What is needed: Find the word "boot" in the data below and copy each line that holds it.

Record set Block Start

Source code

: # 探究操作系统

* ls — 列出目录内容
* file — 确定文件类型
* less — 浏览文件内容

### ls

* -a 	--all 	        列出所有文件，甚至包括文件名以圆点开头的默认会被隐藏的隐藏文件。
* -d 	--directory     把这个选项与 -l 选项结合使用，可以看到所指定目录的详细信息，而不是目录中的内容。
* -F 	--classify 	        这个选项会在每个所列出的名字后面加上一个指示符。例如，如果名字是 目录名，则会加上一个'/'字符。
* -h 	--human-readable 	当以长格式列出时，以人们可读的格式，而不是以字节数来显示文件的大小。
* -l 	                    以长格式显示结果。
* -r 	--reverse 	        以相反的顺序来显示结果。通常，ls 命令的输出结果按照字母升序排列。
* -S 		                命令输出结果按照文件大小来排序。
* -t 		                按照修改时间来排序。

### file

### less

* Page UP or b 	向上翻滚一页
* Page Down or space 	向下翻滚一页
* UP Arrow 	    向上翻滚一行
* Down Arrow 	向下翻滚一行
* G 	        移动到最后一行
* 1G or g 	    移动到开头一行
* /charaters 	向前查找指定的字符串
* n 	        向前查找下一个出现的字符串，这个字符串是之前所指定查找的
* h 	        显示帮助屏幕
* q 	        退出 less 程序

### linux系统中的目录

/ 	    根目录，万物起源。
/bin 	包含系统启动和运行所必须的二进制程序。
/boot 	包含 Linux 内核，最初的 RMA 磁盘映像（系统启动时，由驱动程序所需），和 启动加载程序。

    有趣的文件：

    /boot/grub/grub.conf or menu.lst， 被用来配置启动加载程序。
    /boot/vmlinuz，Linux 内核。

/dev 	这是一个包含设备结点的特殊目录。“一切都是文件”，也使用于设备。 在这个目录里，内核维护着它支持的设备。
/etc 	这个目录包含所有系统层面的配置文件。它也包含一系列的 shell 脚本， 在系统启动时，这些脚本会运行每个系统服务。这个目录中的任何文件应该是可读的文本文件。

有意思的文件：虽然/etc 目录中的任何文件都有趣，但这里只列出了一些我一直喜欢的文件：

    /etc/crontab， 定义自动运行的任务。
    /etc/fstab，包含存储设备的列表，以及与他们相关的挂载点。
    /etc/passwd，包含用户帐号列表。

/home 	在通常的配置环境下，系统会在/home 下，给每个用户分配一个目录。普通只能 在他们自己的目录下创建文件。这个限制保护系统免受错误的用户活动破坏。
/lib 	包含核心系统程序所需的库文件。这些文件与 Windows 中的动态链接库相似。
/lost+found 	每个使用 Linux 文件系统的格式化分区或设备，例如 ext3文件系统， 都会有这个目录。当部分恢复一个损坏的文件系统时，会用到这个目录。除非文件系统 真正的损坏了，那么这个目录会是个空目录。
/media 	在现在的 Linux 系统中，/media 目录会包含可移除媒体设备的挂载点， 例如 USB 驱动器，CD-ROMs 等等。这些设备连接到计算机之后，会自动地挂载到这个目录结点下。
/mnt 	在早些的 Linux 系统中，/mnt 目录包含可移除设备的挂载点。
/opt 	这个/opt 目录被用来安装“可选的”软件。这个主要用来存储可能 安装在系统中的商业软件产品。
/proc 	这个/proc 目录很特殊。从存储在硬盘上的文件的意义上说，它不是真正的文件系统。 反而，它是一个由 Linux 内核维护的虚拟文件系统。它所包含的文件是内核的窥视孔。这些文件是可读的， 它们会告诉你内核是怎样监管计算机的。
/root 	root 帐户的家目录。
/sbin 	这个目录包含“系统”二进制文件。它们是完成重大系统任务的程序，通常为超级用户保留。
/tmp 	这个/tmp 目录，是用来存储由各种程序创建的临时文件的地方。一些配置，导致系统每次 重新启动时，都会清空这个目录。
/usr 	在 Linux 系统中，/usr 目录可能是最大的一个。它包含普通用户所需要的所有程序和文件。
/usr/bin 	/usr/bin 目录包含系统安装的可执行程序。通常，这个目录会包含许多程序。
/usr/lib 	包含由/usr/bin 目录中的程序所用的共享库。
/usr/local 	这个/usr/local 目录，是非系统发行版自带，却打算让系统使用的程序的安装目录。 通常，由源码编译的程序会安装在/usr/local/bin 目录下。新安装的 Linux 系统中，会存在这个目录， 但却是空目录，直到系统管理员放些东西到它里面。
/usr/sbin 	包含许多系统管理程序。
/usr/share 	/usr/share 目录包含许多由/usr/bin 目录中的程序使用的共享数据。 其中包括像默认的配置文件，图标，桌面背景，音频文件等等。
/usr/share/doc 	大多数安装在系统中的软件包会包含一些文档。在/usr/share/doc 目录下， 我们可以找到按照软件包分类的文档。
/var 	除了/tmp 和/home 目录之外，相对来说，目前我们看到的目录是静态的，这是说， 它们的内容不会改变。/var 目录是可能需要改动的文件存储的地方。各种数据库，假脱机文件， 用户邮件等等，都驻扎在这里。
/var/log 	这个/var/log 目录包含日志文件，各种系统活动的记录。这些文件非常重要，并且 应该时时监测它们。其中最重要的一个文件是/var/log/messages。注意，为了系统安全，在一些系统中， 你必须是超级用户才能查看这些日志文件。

Record set Block End

Exercise answer:
/boot 	包含 Linux 内核，最初的 RMA 磁盘映像（系统启动时，由驱动程序所需），和 启动加载程序。
    /boot/grub/grub.conf or menu.lst， 被用来配置启动加载程序。
    /boot/vmlinuz，Linux 内核。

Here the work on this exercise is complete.